A good friend of mine is a very experienced U-2 pilot and Sqn cdr. There's no appreciable health issues associated with the jet despite a recent study indicating greater risk of brain lesions. These are a minor risk for all aircrew but U-2 pilots fly at a higher cabin altitude to 'normal jets. As a result, the standard U-2 cabin altitude was lowered.

My mate incidentally managed to have plenty of fully serviceable kids during his flying career.

Regards,
MM
 
#13
They'll suffer a proper dose of cosmic radiation.
Isn't exposure prevention why the pilot's to all intents and purposes wearing a space suit (along with allowing ejection in the highly-rarefied atmosphere of operating altitude), with it's nice gold-inlaid visor n'all...?
 
#14
Isn't exposure prevention why the pilot's to all intents and purposes wearing a space suit (along with allowing ejection in the highly-rarefied atmosphere of operating altitude), with it's nice gold-inlaid visor n'all...?

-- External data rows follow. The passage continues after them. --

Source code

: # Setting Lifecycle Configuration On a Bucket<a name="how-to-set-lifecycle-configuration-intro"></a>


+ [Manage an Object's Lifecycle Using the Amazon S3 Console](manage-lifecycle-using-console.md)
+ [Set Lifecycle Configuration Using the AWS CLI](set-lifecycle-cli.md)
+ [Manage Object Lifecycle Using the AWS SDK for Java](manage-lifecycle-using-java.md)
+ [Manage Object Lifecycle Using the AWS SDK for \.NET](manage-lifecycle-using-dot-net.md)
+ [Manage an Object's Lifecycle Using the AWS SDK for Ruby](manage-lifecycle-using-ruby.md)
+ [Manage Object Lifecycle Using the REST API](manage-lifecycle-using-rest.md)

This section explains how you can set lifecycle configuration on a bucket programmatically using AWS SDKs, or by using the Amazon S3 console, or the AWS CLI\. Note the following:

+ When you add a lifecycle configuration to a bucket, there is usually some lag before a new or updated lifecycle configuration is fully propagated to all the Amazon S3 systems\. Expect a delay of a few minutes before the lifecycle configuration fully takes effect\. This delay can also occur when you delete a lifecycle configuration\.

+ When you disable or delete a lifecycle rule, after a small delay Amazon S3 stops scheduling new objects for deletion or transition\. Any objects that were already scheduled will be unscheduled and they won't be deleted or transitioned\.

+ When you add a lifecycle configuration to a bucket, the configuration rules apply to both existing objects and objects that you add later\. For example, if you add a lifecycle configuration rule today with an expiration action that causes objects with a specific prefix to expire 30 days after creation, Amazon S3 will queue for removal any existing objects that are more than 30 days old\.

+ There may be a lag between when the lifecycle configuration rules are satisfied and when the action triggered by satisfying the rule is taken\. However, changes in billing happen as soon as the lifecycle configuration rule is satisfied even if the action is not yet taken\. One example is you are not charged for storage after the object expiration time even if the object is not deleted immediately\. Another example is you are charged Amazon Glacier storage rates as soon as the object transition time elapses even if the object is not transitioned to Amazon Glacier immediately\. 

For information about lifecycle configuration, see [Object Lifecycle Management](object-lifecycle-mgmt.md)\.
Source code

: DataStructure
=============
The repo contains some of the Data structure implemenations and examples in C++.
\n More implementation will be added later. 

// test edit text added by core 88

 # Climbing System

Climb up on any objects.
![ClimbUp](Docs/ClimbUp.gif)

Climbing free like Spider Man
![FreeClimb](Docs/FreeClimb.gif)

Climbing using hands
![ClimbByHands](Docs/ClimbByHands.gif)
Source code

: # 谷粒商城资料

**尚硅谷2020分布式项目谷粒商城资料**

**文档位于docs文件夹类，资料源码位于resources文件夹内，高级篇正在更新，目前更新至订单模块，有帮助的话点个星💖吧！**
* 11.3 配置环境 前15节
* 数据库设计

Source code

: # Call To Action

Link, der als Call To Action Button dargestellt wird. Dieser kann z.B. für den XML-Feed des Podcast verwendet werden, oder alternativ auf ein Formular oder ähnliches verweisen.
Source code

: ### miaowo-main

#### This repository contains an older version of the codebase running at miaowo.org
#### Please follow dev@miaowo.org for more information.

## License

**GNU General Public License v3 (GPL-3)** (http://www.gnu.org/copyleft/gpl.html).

I think the original shuttle suits were adapted U2 suits iirc.
 
#15
Gary Powers was flying from Pakistan to Norway

Also it will take time to climb to operational altitude
If I recall correctly when taking off they used to do steep climbing in loops over the base they took off from for security reasons, this been back when they never existed.
 
#17
Gary Powers was flying from Pakistan to Norway

Also it will take time to climb to operational altitude
The U-2 of 1960 was essentially an entirely different aeroplane flying an entirely different task taking in a series of widely spaced targets. This required the penetration of hostile airspace because the U-2's sensors of the time were solely optical and required overflight (with exploitation conducted post flight). In doing so, there was obviously no need for DIPCLEARS!

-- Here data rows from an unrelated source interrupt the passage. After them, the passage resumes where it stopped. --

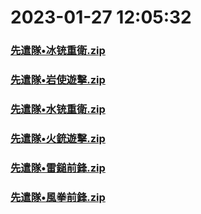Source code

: # 2023-01-27 12:05:32

### [先遣隊•冰铳重衛.zip](https://raw.githubusercontent.com/Sam5440/Genshin_Impact_Teleport_Files/main/Genshin_Impact_Teleport/ManualCollectPoint/Monster/FatuiSkirmisher/%E5%85%88%E9%81%A3%E9%9A%8A%E2%80%A2%E5%86%B0%E9%93%B3%E9%87%8D%E8%A1%9B.zip)

### [先遣隊•岩使遊擊.zip](https://raw.githubusercontent.com/Sam5440/Genshin_Impact_Teleport_Files/main/Genshin_Impact_Teleport/ManualCollectPoint/Monster/FatuiSkirmisher/%E5%85%88%E9%81%A3%E9%9A%8A%E2%80%A2%E5%B2%A9%E4%BD%BF%E9%81%8A%E6%93%8A.zip)

### [先遣隊•水铳重衛.zip](https://raw.githubusercontent.com/Sam5440/Genshin_Impact_Teleport_Files/main/Genshin_Impact_Teleport/ManualCollectPoint/Monster/FatuiSkirmisher/%E5%85%88%E9%81%A3%E9%9A%8A%E2%80%A2%E6%B0%B4%E9%93%B3%E9%87%8D%E8%A1%9B.zip)

### [先遣隊•火銃遊擊.zip](https://raw.githubusercontent.com/Sam5440/Genshin_Impact_Teleport_Files/main/Genshin_Impact_Teleport/ManualCollectPoint/Monster/FatuiSkirmisher/%E5%85%88%E9%81%A3%E9%9A%8A%E2%80%A2%E7%81%AB%E9%8A%83%E9%81%8A%E6%93%8A.zip)

### [先遣隊•雷鎚前鋒.zip](https://raw.githubusercontent.com/Sam5440/Genshin_Impact_Teleport_Files/main/Genshin_Impact_Teleport/ManualCollectPoint/Monster/FatuiSkirmisher/%E5%85%88%E9%81%A3%E9%9A%8A%E2%80%A2%E9%9B%B7%E9%8E%9A%E5%89%8D%E9%8B%92.zip)

### [先遣隊•風拳前鋒.zip](https://raw.githubusercontent.com/Sam5440/Genshin_Impact_Teleport_Files/main/Genshin_Impact_Teleport/ManualCollectPoint/Monster/FatuiSkirmisher/%E5%85%88%E9%81%A3%E9%9A%8A%E2%80%A2%E9%A2%A8%E6%8B%B3%E5%89%8D%E9%8B%92.zip)

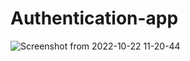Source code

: # Authentication-app
![Screenshot from 2022-10-22 11-20-44](https://user-images.githubusercontent.com/114090952/198267027-cf37faee-744d-4730-b3fc-b659d3fa5f50.png)
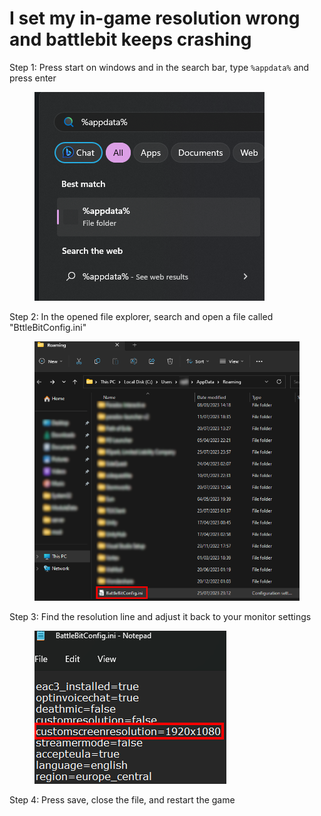 # I set my in-game resolution wrong and battlebit keeps crashing

Step 1: Press start on windows and in the search bar, type `%appdata%` and press enter

<figure><img src=".gitbook/assets/image (3).png" alt=""><figcaption></figcaption></figure>

Step 2: In the opened file explorer, search and open a file called "BttleBitConfig.ini"

<figure><img src=".gitbook/assets/image (2).png" alt=""><figcaption></figcaption></figure>

Step 3: Find the resolution line and adjust it back to your monitor settings

<figure><img src=".gitbook/assets/image (4).png" alt=""><figcaption></figcaption></figure>

Step 4: Press save, close the file, and restart the game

Today, the U-2 is optimised for stand-off collection using SAR/GMTI, SIGINT and oblique imagery so will not penetrate DPRK airspace for obvious reasons. Processing Exploitation and Dissemination (PED) of product is done in real time via the global USAF Distributed Common Ground Stn (DCGS) SATCOM architecture. Ultimately, you still have to collect from a set location and the U-2 climbs very fast indeed; by the time the systems are checked out by the DCGS crews, the aeroplane will be at operating altitude.

You're just burning gas pointlessly and reducing time on task by a massive amount. Moreover, DIPCLEAR requirements from most of your suggested locations would compromise OPSEC, result in significant detours necessitating further waste of gas and reduction in collection, and reduce operational flexibility.

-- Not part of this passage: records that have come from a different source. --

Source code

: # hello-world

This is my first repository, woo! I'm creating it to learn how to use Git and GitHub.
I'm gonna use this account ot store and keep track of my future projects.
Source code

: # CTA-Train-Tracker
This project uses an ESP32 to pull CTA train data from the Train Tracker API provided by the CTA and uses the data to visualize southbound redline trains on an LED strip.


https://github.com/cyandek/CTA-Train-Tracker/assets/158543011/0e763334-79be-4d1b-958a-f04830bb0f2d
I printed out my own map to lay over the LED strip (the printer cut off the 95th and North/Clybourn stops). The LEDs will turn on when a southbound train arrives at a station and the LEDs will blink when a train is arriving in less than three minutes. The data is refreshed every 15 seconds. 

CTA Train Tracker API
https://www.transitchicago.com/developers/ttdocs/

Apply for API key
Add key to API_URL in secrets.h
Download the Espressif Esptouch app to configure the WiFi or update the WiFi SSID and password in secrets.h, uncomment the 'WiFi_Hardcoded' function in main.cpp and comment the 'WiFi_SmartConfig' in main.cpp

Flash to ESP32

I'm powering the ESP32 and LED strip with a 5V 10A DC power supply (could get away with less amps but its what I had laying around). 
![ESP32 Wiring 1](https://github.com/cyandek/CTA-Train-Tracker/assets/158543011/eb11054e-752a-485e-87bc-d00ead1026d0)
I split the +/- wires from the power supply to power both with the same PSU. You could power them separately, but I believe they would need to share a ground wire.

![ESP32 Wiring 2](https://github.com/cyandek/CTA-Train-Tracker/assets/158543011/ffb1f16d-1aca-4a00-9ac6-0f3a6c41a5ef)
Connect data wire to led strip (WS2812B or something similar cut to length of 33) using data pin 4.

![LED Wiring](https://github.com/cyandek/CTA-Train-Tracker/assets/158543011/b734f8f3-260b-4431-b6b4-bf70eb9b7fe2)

So why would you want to fly from such distances?

Incidentally, to avoid @NorthfleetNinja having an aneurism, all of the above is open source!

Regards,
MM
 
#20
I'm genuinely surprised the U2 is still in use, why not the SR-71 or satelite imagery? Surely satellite stuff is top notch by now?
The SR-71 went due to cost and satellites are incredibly predicable, can't orbit over a location for hours on end and laws of physics mean they're no good for certain collection tasks. Equally, satellites have their strengths but air and space collection is complimentary.